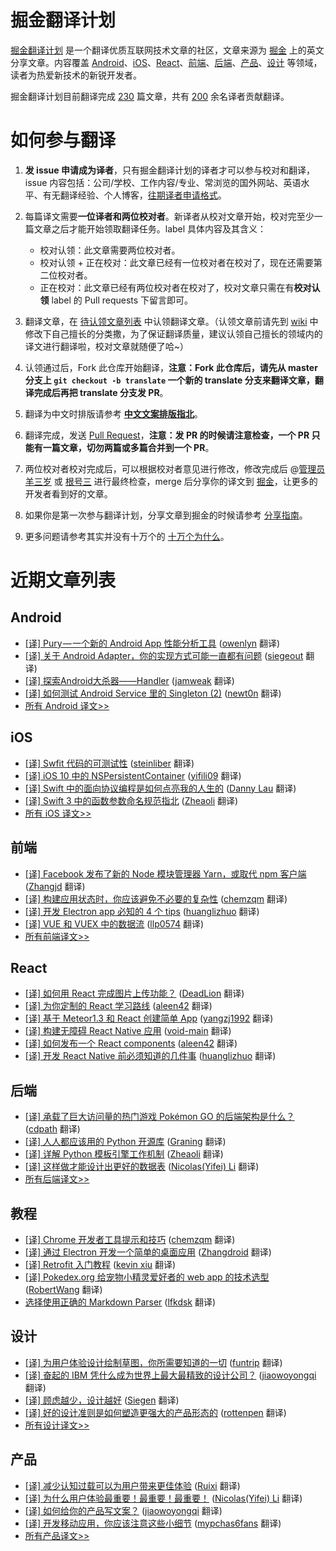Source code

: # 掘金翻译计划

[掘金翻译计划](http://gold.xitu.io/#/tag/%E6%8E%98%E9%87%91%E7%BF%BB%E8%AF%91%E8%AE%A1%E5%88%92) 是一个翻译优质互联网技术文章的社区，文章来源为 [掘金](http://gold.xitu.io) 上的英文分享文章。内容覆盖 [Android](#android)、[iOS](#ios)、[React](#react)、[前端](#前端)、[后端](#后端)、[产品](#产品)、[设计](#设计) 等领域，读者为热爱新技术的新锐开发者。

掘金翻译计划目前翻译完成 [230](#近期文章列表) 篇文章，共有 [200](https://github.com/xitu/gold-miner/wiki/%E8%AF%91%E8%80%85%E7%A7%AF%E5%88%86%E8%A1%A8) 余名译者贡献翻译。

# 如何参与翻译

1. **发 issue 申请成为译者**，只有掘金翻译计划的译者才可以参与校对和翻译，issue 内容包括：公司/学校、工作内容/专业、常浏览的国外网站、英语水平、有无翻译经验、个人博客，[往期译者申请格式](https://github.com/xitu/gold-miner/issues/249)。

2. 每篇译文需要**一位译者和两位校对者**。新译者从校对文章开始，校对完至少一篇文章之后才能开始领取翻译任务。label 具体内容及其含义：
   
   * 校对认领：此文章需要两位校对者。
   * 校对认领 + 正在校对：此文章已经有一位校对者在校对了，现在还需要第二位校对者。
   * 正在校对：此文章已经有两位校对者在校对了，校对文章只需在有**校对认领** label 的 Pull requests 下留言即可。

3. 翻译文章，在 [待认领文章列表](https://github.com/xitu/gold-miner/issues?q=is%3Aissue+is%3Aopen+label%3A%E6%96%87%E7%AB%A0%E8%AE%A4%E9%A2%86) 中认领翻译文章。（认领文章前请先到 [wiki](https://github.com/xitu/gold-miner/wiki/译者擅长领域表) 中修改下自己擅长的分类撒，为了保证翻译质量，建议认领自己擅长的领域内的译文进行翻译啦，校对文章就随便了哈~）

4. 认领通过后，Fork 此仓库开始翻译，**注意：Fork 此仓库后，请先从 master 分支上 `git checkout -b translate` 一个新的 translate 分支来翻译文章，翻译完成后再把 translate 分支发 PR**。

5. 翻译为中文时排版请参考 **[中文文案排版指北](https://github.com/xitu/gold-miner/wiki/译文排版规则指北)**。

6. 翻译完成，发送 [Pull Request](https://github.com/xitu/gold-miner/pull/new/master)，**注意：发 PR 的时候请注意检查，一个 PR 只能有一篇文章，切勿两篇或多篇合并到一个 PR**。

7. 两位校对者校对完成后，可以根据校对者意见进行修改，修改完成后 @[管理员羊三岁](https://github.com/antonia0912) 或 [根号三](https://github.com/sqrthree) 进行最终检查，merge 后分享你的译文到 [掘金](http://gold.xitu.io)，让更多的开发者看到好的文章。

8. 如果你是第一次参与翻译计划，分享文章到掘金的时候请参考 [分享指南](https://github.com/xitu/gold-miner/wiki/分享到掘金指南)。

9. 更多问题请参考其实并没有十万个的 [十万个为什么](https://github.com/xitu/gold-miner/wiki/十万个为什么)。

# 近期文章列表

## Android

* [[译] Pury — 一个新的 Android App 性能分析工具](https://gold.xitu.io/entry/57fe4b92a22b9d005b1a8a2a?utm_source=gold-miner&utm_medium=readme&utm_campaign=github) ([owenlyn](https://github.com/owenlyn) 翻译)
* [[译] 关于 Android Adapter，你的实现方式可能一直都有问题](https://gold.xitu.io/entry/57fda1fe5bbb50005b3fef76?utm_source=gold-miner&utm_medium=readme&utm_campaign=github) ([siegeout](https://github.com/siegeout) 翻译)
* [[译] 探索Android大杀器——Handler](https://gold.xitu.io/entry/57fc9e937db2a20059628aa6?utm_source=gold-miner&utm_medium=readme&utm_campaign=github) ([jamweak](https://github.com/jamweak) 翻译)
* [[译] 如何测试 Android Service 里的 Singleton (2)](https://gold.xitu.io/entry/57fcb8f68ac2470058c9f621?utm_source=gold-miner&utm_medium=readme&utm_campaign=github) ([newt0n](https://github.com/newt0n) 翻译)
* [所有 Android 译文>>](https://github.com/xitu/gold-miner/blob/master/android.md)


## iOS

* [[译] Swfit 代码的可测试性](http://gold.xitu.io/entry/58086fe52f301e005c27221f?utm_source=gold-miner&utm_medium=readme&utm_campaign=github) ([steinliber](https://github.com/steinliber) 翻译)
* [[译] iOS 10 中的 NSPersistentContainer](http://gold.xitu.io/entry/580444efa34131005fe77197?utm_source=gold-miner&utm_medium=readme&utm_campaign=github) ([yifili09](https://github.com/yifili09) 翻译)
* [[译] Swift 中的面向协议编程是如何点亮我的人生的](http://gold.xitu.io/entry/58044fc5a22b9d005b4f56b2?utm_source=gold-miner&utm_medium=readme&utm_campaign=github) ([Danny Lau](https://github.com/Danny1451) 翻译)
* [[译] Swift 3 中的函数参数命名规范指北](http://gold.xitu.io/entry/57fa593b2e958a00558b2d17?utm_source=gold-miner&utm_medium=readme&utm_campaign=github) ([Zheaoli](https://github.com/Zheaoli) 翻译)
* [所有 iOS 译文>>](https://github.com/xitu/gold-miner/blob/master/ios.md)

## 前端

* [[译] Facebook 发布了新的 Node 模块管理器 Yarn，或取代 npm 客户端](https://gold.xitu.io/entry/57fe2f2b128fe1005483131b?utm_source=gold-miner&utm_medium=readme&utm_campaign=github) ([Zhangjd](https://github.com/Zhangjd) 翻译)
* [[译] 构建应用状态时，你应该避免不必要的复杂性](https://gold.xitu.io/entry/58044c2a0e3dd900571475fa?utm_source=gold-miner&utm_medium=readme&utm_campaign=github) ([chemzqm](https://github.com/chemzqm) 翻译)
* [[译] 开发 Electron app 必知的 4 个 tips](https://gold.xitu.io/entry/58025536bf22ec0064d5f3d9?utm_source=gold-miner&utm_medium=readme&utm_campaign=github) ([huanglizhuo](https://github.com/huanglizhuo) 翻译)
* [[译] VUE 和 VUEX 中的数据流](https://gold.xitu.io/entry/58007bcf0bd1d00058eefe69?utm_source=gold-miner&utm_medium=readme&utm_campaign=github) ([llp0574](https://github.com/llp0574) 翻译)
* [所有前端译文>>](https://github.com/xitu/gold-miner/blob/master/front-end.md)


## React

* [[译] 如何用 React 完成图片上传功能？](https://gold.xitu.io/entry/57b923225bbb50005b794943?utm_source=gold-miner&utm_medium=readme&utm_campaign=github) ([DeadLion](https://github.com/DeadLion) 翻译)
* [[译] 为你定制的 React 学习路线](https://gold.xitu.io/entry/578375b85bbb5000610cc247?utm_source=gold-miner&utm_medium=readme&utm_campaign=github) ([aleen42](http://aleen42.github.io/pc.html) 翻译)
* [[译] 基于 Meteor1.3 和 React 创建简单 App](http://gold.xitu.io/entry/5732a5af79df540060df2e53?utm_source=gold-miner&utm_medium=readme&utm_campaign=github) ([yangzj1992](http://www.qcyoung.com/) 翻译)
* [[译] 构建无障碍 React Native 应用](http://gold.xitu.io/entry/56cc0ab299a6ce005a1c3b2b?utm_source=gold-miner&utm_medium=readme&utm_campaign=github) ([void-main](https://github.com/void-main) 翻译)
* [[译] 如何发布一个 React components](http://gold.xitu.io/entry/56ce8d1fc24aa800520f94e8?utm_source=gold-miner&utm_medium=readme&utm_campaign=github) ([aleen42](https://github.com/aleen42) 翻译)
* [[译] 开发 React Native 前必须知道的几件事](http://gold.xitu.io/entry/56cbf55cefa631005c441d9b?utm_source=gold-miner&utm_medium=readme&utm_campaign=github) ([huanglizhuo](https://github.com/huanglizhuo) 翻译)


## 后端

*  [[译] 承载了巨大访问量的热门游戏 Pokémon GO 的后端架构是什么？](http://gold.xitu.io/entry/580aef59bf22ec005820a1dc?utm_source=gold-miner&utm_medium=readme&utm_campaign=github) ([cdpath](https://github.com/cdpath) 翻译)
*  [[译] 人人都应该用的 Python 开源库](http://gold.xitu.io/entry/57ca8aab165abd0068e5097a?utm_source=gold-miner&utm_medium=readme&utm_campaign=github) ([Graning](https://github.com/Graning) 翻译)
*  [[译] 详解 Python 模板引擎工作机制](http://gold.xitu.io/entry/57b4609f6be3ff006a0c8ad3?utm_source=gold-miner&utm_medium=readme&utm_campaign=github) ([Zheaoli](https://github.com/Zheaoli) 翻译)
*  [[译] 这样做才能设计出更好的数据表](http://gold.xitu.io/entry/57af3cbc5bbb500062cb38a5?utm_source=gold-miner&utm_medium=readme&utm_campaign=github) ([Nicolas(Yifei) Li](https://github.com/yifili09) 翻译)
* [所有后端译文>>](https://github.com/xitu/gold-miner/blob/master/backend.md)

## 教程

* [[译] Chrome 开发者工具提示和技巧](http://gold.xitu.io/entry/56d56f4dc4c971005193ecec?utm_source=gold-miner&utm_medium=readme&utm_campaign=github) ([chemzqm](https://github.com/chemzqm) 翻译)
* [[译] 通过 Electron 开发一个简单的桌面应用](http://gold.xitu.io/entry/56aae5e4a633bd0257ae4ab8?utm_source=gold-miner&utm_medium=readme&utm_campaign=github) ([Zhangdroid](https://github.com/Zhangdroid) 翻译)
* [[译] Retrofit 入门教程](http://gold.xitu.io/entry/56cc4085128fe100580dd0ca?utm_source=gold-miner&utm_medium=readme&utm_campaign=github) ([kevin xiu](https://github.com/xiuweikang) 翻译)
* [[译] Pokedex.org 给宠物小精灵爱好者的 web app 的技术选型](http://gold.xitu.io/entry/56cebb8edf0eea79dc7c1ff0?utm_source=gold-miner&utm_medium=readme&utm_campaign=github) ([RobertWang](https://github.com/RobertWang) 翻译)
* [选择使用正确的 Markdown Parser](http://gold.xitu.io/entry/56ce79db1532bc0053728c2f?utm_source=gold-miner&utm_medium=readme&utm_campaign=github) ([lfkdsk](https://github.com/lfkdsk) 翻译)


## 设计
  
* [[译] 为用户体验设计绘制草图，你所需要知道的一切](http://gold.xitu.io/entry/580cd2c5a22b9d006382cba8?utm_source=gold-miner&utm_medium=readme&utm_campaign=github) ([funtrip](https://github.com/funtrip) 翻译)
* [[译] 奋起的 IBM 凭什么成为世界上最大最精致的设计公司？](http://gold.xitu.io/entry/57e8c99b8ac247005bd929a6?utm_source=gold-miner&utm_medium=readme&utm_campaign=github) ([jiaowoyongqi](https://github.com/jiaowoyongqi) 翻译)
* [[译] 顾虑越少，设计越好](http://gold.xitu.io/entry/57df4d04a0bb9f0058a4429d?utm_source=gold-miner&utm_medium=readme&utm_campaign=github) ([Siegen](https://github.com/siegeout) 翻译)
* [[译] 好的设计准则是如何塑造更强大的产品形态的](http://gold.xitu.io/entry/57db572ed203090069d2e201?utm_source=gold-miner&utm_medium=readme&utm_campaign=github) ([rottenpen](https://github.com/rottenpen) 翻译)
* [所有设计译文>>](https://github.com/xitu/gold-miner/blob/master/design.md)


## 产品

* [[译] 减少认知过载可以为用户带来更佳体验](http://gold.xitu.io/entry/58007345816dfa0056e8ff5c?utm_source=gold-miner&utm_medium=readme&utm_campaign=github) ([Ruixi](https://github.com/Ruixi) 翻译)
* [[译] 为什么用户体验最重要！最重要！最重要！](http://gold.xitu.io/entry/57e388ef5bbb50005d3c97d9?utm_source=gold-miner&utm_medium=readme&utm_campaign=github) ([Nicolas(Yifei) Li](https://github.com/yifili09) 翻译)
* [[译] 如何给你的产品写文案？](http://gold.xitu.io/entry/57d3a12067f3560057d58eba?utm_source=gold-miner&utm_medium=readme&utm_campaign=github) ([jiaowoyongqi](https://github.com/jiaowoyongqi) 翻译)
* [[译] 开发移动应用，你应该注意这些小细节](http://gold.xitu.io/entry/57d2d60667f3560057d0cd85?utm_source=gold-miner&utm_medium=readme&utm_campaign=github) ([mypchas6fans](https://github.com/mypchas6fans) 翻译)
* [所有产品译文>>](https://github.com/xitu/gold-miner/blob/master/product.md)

◆ ◆ ◆ ◆ ◆ ◆ ◆

→ Task instructions
The response should be the listing above, limited to the lines between the one holding "[[译] 通过 Electron" and the one holding "[[译] 奋起的 IBM", inclusive, reproduced exactly.

→ Reply to the task
* [[译] 通过 Electron 开发一个简单的桌面应用](http://gold.xitu.io/entry/56aae5e4a633bd0257ae4ab8?utm_source=gold-miner&utm_medium=readme&utm_campaign=github) ([Zhangdroid](https://github.com/Zhangdroid) 翻译)
* [[译] Retrofit 入门教程](http://gold.xitu.io/entry/56cc4085128fe100580dd0ca?utm_source=gold-miner&utm_medium=readme&utm_campaign=github) ([kevin xiu](https://github.com/xiuweikang) 翻译)
* [[译] Pokedex.org 给宠物小精灵爱好者的 web app 的技术选型](http://gold.xitu.io/entry/56cebb8edf0eea79dc7c1ff0?utm_source=gold-miner&utm_medium=readme&utm_campaign=github) ([RobertWang](https://github.com/RobertWang) 翻译)
* [选择使用正确的 Markdown Parser](http://gold.xitu.io/entry/56ce79db1532bc0053728c2f?utm_source=gold-miner&utm_medium=readme&utm_campaign=github) ([lfkdsk](https://github.com/lfkdsk) 翻译)


## 设计
  
* [[译] 为用户体验设计绘制草图，你所需要知道的一切](http://gold.xitu.io/entry/580cd2c5a22b9d006382cba8?utm_source=gold-miner&utm_medium=readme&utm_campaign=github) ([funtrip](https://github.com/funtrip) 翻译)
* [[译] 奋起的 IBM 凭什么成为世界上最大最精致的设计公司？](http://gold.xitu.io/entry/57e8c99b8ac247005bd929a6?utm_source=gold-miner&utm_medium=readme&utm_campaign=github) ([jiaowoyongqi](https://github.com/jiaowoyongqi) 翻译)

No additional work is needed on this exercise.